→ Problem statement
Restate the entries below word for word, omitting nothing.
[Extracted entries — start]
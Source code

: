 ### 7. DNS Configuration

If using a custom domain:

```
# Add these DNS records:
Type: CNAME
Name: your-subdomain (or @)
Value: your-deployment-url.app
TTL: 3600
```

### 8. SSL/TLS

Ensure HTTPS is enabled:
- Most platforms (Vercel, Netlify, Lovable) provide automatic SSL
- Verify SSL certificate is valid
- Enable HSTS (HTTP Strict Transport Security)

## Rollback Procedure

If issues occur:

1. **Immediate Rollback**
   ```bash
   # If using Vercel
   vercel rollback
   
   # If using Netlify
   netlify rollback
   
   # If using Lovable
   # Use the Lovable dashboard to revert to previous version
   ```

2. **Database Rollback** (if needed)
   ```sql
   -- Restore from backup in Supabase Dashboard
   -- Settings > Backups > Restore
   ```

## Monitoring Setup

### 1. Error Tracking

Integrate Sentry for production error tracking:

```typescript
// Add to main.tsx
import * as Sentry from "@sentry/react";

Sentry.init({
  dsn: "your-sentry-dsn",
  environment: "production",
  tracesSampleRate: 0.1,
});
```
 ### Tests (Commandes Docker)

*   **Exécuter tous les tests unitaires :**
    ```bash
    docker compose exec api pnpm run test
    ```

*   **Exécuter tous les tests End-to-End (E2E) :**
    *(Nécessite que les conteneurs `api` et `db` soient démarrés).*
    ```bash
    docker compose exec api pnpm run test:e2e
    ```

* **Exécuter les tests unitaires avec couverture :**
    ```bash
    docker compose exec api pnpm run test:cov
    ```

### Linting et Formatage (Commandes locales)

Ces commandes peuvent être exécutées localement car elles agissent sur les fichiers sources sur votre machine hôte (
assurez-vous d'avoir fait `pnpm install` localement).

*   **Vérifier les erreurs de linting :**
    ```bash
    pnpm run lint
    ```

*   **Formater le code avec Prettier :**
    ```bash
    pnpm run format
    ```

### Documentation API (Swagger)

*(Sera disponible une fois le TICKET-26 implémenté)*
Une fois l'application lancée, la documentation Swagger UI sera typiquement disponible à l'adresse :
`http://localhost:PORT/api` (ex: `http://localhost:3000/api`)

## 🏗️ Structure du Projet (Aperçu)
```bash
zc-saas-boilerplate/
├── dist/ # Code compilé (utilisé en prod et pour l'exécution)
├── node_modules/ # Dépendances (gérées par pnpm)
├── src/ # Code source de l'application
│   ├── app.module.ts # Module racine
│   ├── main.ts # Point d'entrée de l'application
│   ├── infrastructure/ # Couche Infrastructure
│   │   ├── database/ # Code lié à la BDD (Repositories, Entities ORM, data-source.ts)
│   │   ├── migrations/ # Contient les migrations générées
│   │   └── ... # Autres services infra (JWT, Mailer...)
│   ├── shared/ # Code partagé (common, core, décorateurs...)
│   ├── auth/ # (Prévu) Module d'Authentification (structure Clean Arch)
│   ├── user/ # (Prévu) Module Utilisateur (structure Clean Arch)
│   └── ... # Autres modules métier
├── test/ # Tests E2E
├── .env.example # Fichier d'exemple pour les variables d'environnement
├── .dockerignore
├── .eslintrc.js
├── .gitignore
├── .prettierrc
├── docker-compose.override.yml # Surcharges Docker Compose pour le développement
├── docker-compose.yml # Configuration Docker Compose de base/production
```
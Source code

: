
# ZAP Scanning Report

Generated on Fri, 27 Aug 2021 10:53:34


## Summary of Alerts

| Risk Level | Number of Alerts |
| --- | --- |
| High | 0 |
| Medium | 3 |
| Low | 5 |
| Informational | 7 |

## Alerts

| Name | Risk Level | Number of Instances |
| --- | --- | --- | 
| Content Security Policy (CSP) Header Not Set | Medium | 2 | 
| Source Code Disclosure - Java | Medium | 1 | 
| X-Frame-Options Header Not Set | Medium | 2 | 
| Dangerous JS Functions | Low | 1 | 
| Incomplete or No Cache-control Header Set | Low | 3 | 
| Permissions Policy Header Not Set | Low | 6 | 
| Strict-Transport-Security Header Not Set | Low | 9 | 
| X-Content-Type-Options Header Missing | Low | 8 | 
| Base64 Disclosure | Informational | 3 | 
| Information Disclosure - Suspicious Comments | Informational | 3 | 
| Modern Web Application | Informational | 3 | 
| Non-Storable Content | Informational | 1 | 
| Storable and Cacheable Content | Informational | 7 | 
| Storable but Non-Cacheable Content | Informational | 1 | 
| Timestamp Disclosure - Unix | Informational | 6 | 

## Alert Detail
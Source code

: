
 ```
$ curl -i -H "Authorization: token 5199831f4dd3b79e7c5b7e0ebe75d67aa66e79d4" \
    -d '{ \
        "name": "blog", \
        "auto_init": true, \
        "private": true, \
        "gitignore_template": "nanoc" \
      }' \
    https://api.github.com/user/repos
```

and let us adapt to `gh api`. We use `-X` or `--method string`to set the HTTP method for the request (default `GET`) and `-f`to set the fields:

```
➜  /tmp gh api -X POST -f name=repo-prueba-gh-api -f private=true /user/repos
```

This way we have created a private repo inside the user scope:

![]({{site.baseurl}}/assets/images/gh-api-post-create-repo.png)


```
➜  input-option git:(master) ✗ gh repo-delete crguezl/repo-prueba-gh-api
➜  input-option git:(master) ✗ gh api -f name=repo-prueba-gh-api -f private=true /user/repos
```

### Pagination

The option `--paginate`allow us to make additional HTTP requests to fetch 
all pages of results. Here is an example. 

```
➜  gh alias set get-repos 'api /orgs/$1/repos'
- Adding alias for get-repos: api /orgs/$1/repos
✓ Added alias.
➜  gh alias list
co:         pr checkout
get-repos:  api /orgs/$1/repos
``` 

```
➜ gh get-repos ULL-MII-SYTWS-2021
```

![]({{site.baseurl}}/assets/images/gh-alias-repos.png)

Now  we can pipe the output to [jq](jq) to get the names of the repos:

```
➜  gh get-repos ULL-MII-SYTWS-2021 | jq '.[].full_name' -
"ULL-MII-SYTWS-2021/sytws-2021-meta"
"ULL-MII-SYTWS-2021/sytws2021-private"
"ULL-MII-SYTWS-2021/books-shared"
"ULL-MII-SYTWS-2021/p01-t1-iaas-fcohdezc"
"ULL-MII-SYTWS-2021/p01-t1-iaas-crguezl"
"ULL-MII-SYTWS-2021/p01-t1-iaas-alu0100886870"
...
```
[Extracted entries — finish]
→ Output for this task
Source code

: ### 7. DNS Configuration

If using a custom domain:

```
# Add these DNS records:
Type: CNAME
Name: your-subdomain (or @)
Value: your-deployment-url.app
TTL: 3600
```

### 8. SSL/TLS

Ensure HTTPS is enabled:
- Most platforms (Vercel, Netlify, Lovable) provide automatic SSL
- Verify SSL certificate is valid
- Enable HSTS (HTTP Strict Transport Security)

## Rollback Procedure

If issues occur:

1. **Immediate Rollback**
   ```bash
   # If using Vercel
   vercel rollback
   
   # If using Netlify
   netlify rollback
   
   # If using Lovable
   # Use the Lovable dashboard to revert to previous version
   ```

2. **Database Rollback** (if needed)
   ```sql
   -- Restore from backup in Supabase Dashboard
   -- Settings > Backups > Restore
   ```

## Monitoring Setup

### 1. Error Tracking

Integrate Sentry for production error tracking:

```typescript
// Add to main.tsx
import * as Sentry from "@sentry/react";

Sentry.init({
  dsn: "your-sentry-dsn",
  environment: "production",
  tracesSampleRate: 0.1,
});
```
 ### Tests (Commandes Docker)

*   **Exécuter tous les tests unitaires :**
    ```bash
    docker compose exec api pnpm run test
    ```

*   **Exécuter tous les tests End-to-End (E2E) :**
    *(Nécessite que les conteneurs `api` et `db` soient démarrés).*
    ```bash
    docker compose exec api pnpm run test:e2e
    ```

* **Exécuter les tests unitaires avec couverture :**
    ```bash
    docker compose exec api pnpm run test:cov
    ```

### Linting et Formatage (Commandes locales)

Ces commandes peuvent être exécutées localement car elles agissent sur les fichiers sources sur votre machine hôte (
assurez-vous d'avoir fait `pnpm install` localement).

*   **Vérifier les erreurs de linting :**
    ```bash
    pnpm run lint
    ```

*   **Formater le code avec Prettier :**
    ```bash
    pnpm run format
    ```

### Documentation API (Swagger)

*(Sera disponible une fois le TICKET-26 implémenté)*
Une fois l'application lancée, la documentation Swagger UI sera typiquement disponible à l'adresse :
`http://localhost:PORT/api` (ex: `http://localhost:3000/api`)

## 🏗️ Structure du Projet (Aperçu)
```bash
zc-saas-boilerplate/
├── dist/ # Code compilé (utilisé en prod et pour l'exécution)
├── node_modules/ # Dépendances (gérées par pnpm)
├── src/ # Code source de l'application
│   ├── app.module.ts # Module racine
│   ├── main.ts # Point d'entrée de l'application
│   ├── infrastructure/ # Couche Infrastructure
│   │   ├── database/ # Code lié à la BDD (Repositories, Entities ORM, data-source.ts)
│   │   ├── migrations/ # Contient les migrations générées
│   │   └── ... # Autres services infra (JWT, Mailer...)
│   ├── shared/ # Code partagé (common, core, décorateurs...)
│   ├── auth/ # (Prévu) Module d'Authentification (structure Clean Arch)
│   ├── user/ # (Prévu) Module Utilisateur (structure Clean Arch)
│   └── ... # Autres modules métier
├── test/ # Tests E2E
├── .env.example # Fichier d'exemple pour les variables d'environnement
├── .dockerignore
├── .eslintrc.js
├── .gitignore
├── .prettierrc
├── docker-compose.override.yml # Surcharges Docker Compose pour le développement
├── docker-compose.yml # Configuration Docker Compose de base/production
```
Source code

:
# ZAP Scanning Report

Generated on Fri, 27 Aug 2021 10:53:34


## Summary of Alerts

| Risk Level | Number of Alerts |
| --- | --- |
| High | 0 |
| Medium | 3 |
| Low | 5 |
| Informational | 7 |

## Alerts

| Name | Risk Level | Number of Instances |
| --- | --- | --- | 
| Content Security Policy (CSP) Header Not Set | Medium | 2 | 
| Source Code Disclosure - Java | Medium | 1 | 
| X-Frame-Options Header Not Set | Medium | 2 | 
| Dangerous JS Functions | Low | 1 | 
| Incomplete or No Cache-control Header Set | Low | 3 | 
| Permissions Policy Header Not Set | Low | 6 | 
| Strict-Transport-Security Header Not Set | Low | 9 | 
| X-Content-Type-Options Header Missing | Low | 8 | 
| Base64 Disclosure | Informational | 3 | 
| Information Disclosure - Suspicious Comments | Informational | 3 | 
| Modern Web Application | Informational | 3 | 
| Non-Storable Content | Informational | 1 | 
| Storable and Cacheable Content | Informational | 7 | 
| Storable but Non-Cacheable Content | Informational | 1 | 
| Timestamp Disclosure - Unix | Informational | 6 | 

## Alert Detail
Source code

:
 ```
$ curl -i -H "Authorization: token 5199831f4dd3b79e7c5b7e0ebe75d67aa66e79d4" \
    -d '{ \
        "name": "blog", \
        "auto_init": true, \
        "private": true, \
        "gitignore_template": "nanoc" \
      }' \
    https://api.github.com/user/repos
```

and let us adapt to `gh api`. We use `-X` or `--method string`to set the HTTP method for the request (default `GET`) and `-f`to set the fields:

```
➜  /tmp gh api -X POST -f name=repo-prueba-gh-api -f private=true /user/repos
```

This way we have created a private repo inside the user scope:

![]({{site.baseurl}}/assets/images/gh-api-post-create-repo.png)


```
➜  input-option git:(master) ✗ gh repo-delete crguezl/repo-prueba-gh-api
➜  input-option git:(master) ✗ gh api -f name=repo-prueba-gh-api -f private=true /user/repos
```

### Pagination

The option `--paginate`allow us to make additional HTTP requests to fetch 
all pages of results. Here is an example. 

```
➜  gh alias set get-repos 'api /orgs/$1/repos'
- Adding alias for get-repos: api /orgs/$1/repos
✓ Added alias.
➜  gh alias list
co:         pr checkout
get-repos:  api /orgs/$1/repos
``` 

```
➜ gh get-repos ULL-MII-SYTWS-2021
```

![]({{site.baseurl}}/assets/images/gh-alias-repos.png)

Now  we can pipe the output to [jq](jq) to get the names of the repos:

```
➜  gh get-repos ULL-MII-SYTWS-2021 | jq '.[].full_name' -
"ULL-MII-SYTWS-2021/sytws-2021-meta"
"ULL-MII-SYTWS-2021/sytws2021-private"
"ULL-MII-SYTWS-2021/books-shared"
"ULL-MII-SYTWS-2021/p01-t1-iaas-fcohdezc"
"ULL-MII-SYTWS-2021/p01-t1-iaas-crguezl"
"ULL-MII-SYTWS-2021/p01-t1-iaas-alu0100886870"
...
```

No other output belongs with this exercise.